Aquilée est aujourd'hui un village de quelques milliers d'habitants au milieu des champs du Frioul. Il y a deux mille ans c'était l'une des plus grandes villes de l'Empire romain : port fluvial, tête de pont vers le Danube, nœud des routes montant vers le nord et terminus de la route de l'ambre, qui apportait jusqu'ici la résine fossile de la Baltique. Le musée archéologique national conserve ce qu'une métropole laisse quand elle cesse d'exister.
À voir
La collection d'ambres est la raison principale de la visite : ici les artisans travaillaient la matière brute venue du nord et en tiraient des portraits, des amulettes, des couvercles de petits vases, des figurines de quelques centimètres, jaunes et transparentes, parmi les choses les plus délicates que l'artisanat antique nous ait laissées. À côté se trouvent la collection de gemmes gravées, les verres, les bronzes et les monnaies.

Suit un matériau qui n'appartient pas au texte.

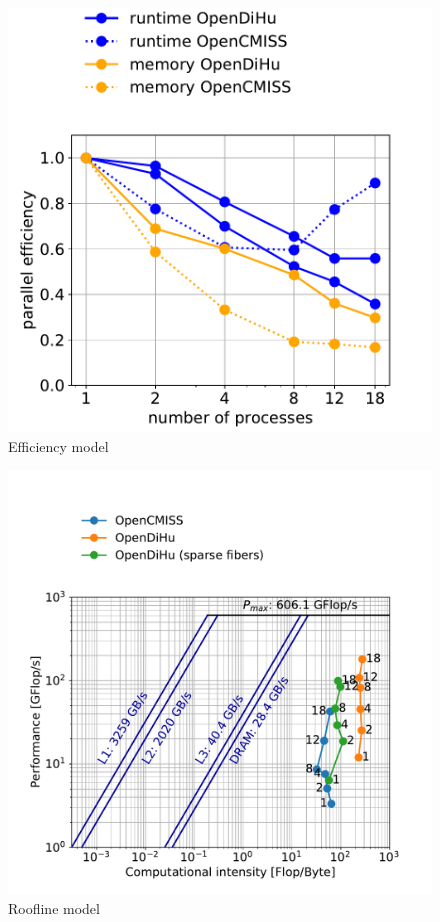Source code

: \begin{figure}[H]
  \centering%
  \includegraphics[width=\textwidth]{images/results/studies/0_weak_scaling_efficiency.pdf}%
  \caption{Efficiency model}%
  \label{fig:roofline}%
\end{figure}%

\begin{figure}[H]
  \centering%
  \includegraphics[width=\textwidth]{images/results/studies/0_roofline.pdf}%
  \caption{Roofline model}%
  \label{fig:roofline}%
\end{figure}%

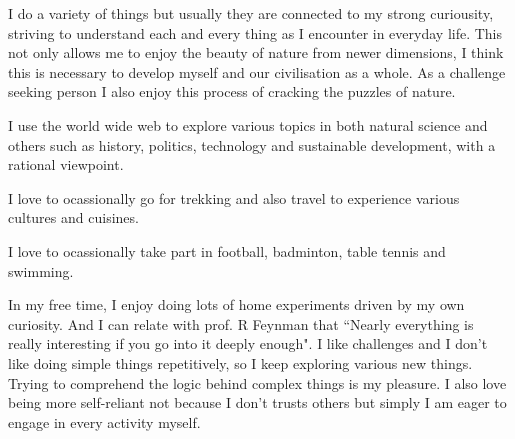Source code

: {}

I do a variety of things but usually they are connected to my strong curiousity, striving to understand each and every thing as I encounter in everyday life. This not only allows me to enjoy the beauty of nature from newer dimensions, I think this is necessary to develop myself and our civilisation as a whole. As a challenge seeking person I also enjoy this process of cracking the puzzles of nature.

I use the world wide web to explore various topics in both natural science and others such as history, politics, technology and sustainable development, with a rational viewpoint.

I love to ocassionally go for trekking and also travel to experience various cultures and cuisines.

I love to ocassionally take part in football, badminton, table tennis and swimming. 

In my free time, I enjoy doing lots of home experiments driven by my own curiosity. And I can relate with prof. R Feynman that ``Nearly everything is really interesting if you go into it deeply enough". 
I like challenges and I don't like doing simple things repetitively, so I keep exploring various new things. Trying to comprehend the logic behind complex things is my pleasure.
I also love being more self-reliant not because I don't trusts others but simply I am eager to engage in every activity myself.




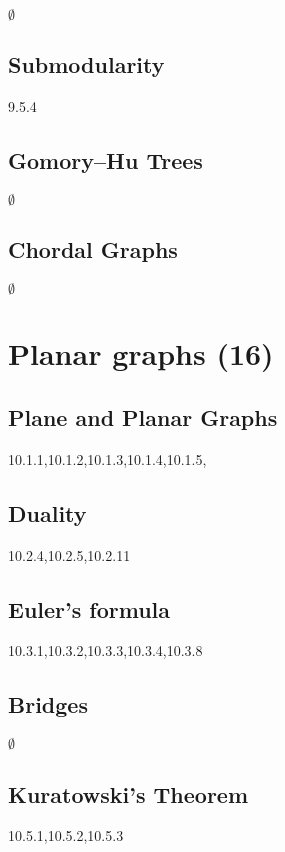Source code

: \documentclass[12pt]{article}
\begin{document}
$\emptyset$

\subsection{Submodularity}

9.5.4

\subsection{Gomory–Hu Trees}

$\emptyset$

\subsection{Chordal Graphs}

$\emptyset$

\newpage


\section{Planar graphs (16)}


\subsection{Plane and Planar Graphs}

10.1.1,10.1.2,10.1.3,10.1.4,10.1.5,

\subsection{Duality}

10.2.4,10.2.5,10.2.11

\subsection{Euler's formula}

10.3.1,10.3.2,10.3.3,10.3.4,10.3.8

\subsection{Bridges}

$\emptyset$

\subsection{Kuratowski’s Theorem}

10.5.1,10.5.2,10.5.3
\end{document}

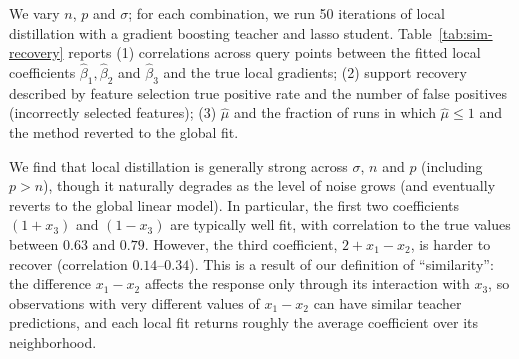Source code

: \documentclass[12pt]{article}
\theoremstyle{definition}
\begin{document}
We vary $n$, $p$ and $\sigma$; for each combination, we run 50 iterations of local distillation with a gradient boosting teacher and lasso student.
Table~\ref{tab:sim-recovery} reports (1) correlations across query points between the fitted local coefficients $\hat\beta_1, \hat\beta_2$ and $\hat\beta_3$ and the true local gradients; (2) support recovery described by feature selection true positive rate and the number of false positives (incorrectly selected features); (3) $\hat\mu$ and the fraction of runs in which $\hat\mu \le 1$ and the method reverted to the global fit.

We find that local distillation is generally strong across $\sigma$, $n$ and $p$ (including $p > n$), though it naturally degrades as the level of noise grows (and eventually reverts to the global linear model). In particular, the first two coefficients $(1 + x_3)$ and $(1 - x_3)$ are typically well fit, with correlation to the true values between $0.63$ and $0.79$. 
However, the third coefficient, $2 + x_1 - x_2$, is harder to recover (correlation $0.14$--$0.34$). This is a result of our definition of ``similarity'': the difference $x_1 - x_2$ affects the response only through its interaction with $x_3$, so observations with very different values of $x_1 - x_2$ can have similar teacher predictions, and each local fit returns roughly the average coefficient over its neighborhood.  
\end{document}
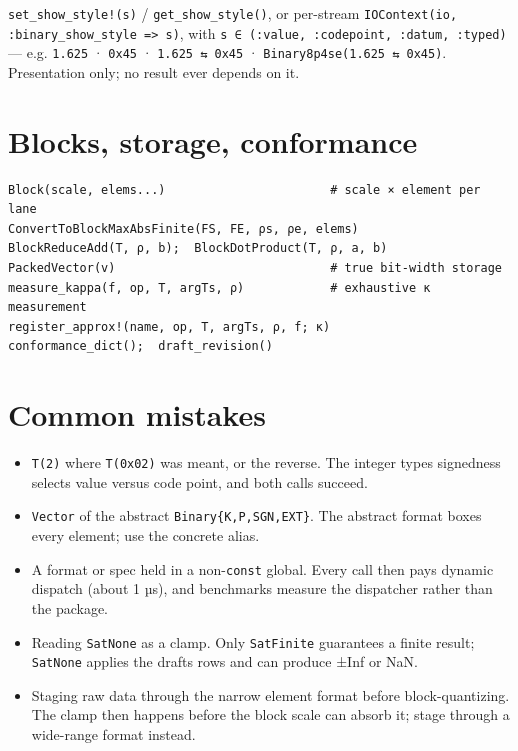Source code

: \texttt{set\_\allowbreak{}show\_\allowbreak{}style!(s)} / \texttt{get\_\allowbreak{}show\_\allowbreak{}style()}, or per-stream \texttt{IOContext(\allowbreak{}io, :binary\_\allowbreak{}show\_\allowbreak{}style => s)}, with \texttt{s ∈ (\allowbreak{}:value, :codepoint, :datum, :typed)} — e.g. \texttt{1.625} · \texttt{0x45} · \texttt{1.625 ⇆ 0x45} · \texttt{Binary8p4se(\allowbreak{}1.625 ⇆ 0x45)}. Presentation only; no result ever depends on it.



\section{Blocks, storage, conformance}



\label{12630375890338194343}{}



\begin{verbatim}
Block(scale, elems...)                       # scale × element per lane
ConvertToBlockMaxAbsFinite(FS, FE, ρs, ρe, elems)
BlockReduceAdd(T, ρ, b);  BlockDotProduct(T, ρ, a, b)
PackedVector(v)                              # true bit-width storage
measure_kappa(f, op, T, argTs, ρ)            # exhaustive κ measurement
register_approx!(name, op, T, argTs, ρ, f; κ)
conformance_dict();  draft_revision()
\end{verbatim}



\section{Common mistakes}



\label{8766050074116339039}{}


\begin{itemize}
\item[1. ] \texttt{T(2)} where \texttt{T(0x02)} was meant, or the reverse. The integer type{\textquotesingle}s signedness selects value versus code point, and both calls succeed.


\item[2. ] \texttt{Vector} of the abstract \texttt{Binary\{K,P,SGN,EXT\}}. The abstract format boxes every element; use the concrete alias.


\item[3. ] A format or spec held in a non-\texttt{const} global. Every call then pays dynamic dispatch (about 1 µs), and benchmarks measure the dispatcher rather than the package.


\item[4. ] Reading \texttt{SatNone} as a clamp. Only \texttt{SatFinite} guarantees a finite result; \texttt{SatNone} applies the draft{\textquotesingle}s rows and can produce ±Inf or NaN.


\item[5. ] Staging raw data through the narrow element format before block-quantizing. The clamp then happens before the block scale can absorb it; stage through a wide-range format instead.

\end{itemize}




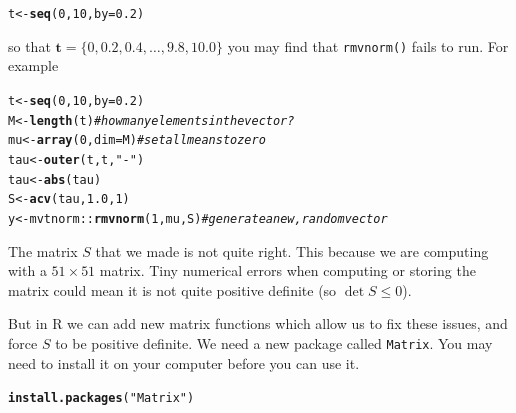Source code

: \documentclass[a4paper,11pt]{article}\usepackage[]{graphicx}\usepackage[]{color}
\makeatletter
\newcommand{\hlnum}[1]{\textcolor[rgb]{0.686,0.059,0.569}{#1}}%
\newcommand{\hlstr}[1]{\textcolor[rgb]{0.192,0.494,0.8}{#1}}%
\newcommand{\hlcom}[1]{\textcolor[rgb]{0.678,0.584,0.686}{\textit{#1}}}%
\newcommand{\hlopt}[1]{\textcolor[rgb]{0,0,0}{#1}}%
\newcommand{\hlstd}[1]{\textcolor[rgb]{0.345,0.345,0.345}{#1}}%
\newcommand{\hlkwb}[1]{\textcolor[rgb]{0.69,0.353,0.396}{#1}}%
\newcommand{\hlkwc}[1]{\textcolor[rgb]{0.333,0.667,0.333}{#1}}%
\newcommand{\hlkwd}[1]{\textcolor[rgb]{0.737,0.353,0.396}{\textbf{#1}}}%
\newenvironment{kframe}{%
 \def\at@end@of@kframe{}%
 \ifinner\ifhmode%
  \def\at@end@of@kframe{\end{minipage}}%
  \begin{minipage}{\columnwidth}%
 \fi\fi%
 \def\FrameCommand##1{\hskip\@totalleftmargin \hskip-\fboxsep
 \colorbox{shadecolor}{##1}\hskip-\fboxsep
     \hskip-\linewidth \hskip-\@totalleftmargin \hskip\columnwidth}%
 \MakeFramed {\advance\hsize-\width
   \@totalleftmargin\z@ \linewidth\hsize
   \@setminipage}}%
 {\par\unskip\endMakeFramed%
 \at@end@of@kframe}
\newenvironment{knitrout}{}{} %
\makeatother
\begin{document}
\begin{knitrout}
\color{fgcolor}\begin{kframe}
\begin{alltt}
    \hlstd{t} \hlkwb{<-} \hlkwd{seq}\hlstd{(}\hlnum{0}\hlstd{,} \hlnum{10}\hlstd{,} \hlkwc{by} \hlstd{=} \hlnum{0.2}\hlstd{)}
\end{alltt}
\end{kframe}
\end{knitrout}

so that $\mathbf{t} = \{0, 0.2, 0.4, \ldots, 9.8, 10.0\}$ you may find that {\tt rmvnorm()} fails to run. For example

\begin{knitrout}
\color{fgcolor}\begin{kframe}
\begin{alltt}
  \hlstd{t} \hlkwb{<-} \hlkwd{seq}\hlstd{(}\hlnum{0}\hlstd{,}\hlnum{10}\hlstd{,}\hlkwc{by}\hlstd{=}\hlnum{0.2}\hlstd{)}
  \hlstd{M} \hlkwb{<-} \hlkwd{length}\hlstd{(t)}           \hlcom{# how many elements in the vector?}
  \hlstd{mu} \hlkwb{<-} \hlkwd{array}\hlstd{(}\hlnum{0}\hlstd{,} \hlkwc{dim}\hlstd{=M)}    \hlcom{# set all means to zero}
  \hlstd{tau} \hlkwb{<-} \hlkwd{outer}\hlstd{(t, t,} \hlstr{"-"}\hlstd{)}
  \hlstd{tau} \hlkwb{<-} \hlkwd{abs}\hlstd{(tau)}
  \hlstd{S} \hlkwb{<-} \hlkwd{acv}\hlstd{(tau,} \hlnum{1.0}\hlstd{,} \hlnum{1}\hlstd{)}
  \hlstd{y} \hlkwb{<-} \hlstd{mvtnorm}\hlopt{::}\hlkwd{rmvnorm}\hlstd{(}\hlnum{1}\hlstd{, mu, S)}   \hlcom{# generate a new, random vector}
\end{alltt}


{\ttfamily\noindent\color{warningcolor}{\#\# Warning in sqrt(ev\$values): NaNs produced}}\end{kframe}
\end{knitrout}

The matrix $S$ that we made is not quite right. This because we are computing with a $51 \times 51$ matrix. Tiny numerical errors when computing or storing the matrix could mean it is not quite positive definite (so $\det S \le 0$). 

But in R we can add new matrix functions which allow us to fix these issues, and force $S$ to be positive definite. We need a new package called {\tt Matrix}. You may need to install it on your computer before you can use it.

\begin{knitrout}
\color{fgcolor}\begin{kframe}
\begin{alltt}
  \hlkwd{install.packages}\hlstd{(}\hlstr{"Matrix"}\hlstd{)}
\end{alltt}
\end{kframe}
\end{knitrout}
\end{document}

Viennent ensuite les sculptures : portraits de simples citoyens, avec les vrais visages de gens qui faisaient des affaires dans cette ville, et les grands reliefs funéraires. Dans le jardin et dans la galerie lapidaire s'alignent des centaines d'inscriptions, d'autels et de sarcophages, que l'on lit l'un après l'autre comme une liste de noms. Et il y a les sols de mosaïque, détachés des maisons, avec leurs dessins géométriques et leurs scènes marines.
La visite
Le musée est via Roma, à deux pas de la basilique ; billet, souvent groupé avec les autres zones archéologiques du site, fermé en principe le lundi. Une heure et demie. Le forum romain, le port fluvial et les autres zones de fouille sont en plein air, gratuits et à quelques minutes à pied.
Le conseil de la rédaction
Faites le musée avant la basilique, non après : quand vous entrerez ensuite voir le sol de mosaïque du quatrième siècle, le plus grand de l'Occident chrétien, vous saurez qui l'a commandé et avec quel argent. Et devant les ambres, approchez-vous de la vitre : ce sont des objets minuscules, et il faut les regarder de près pour comprendre que ce sont des portraits.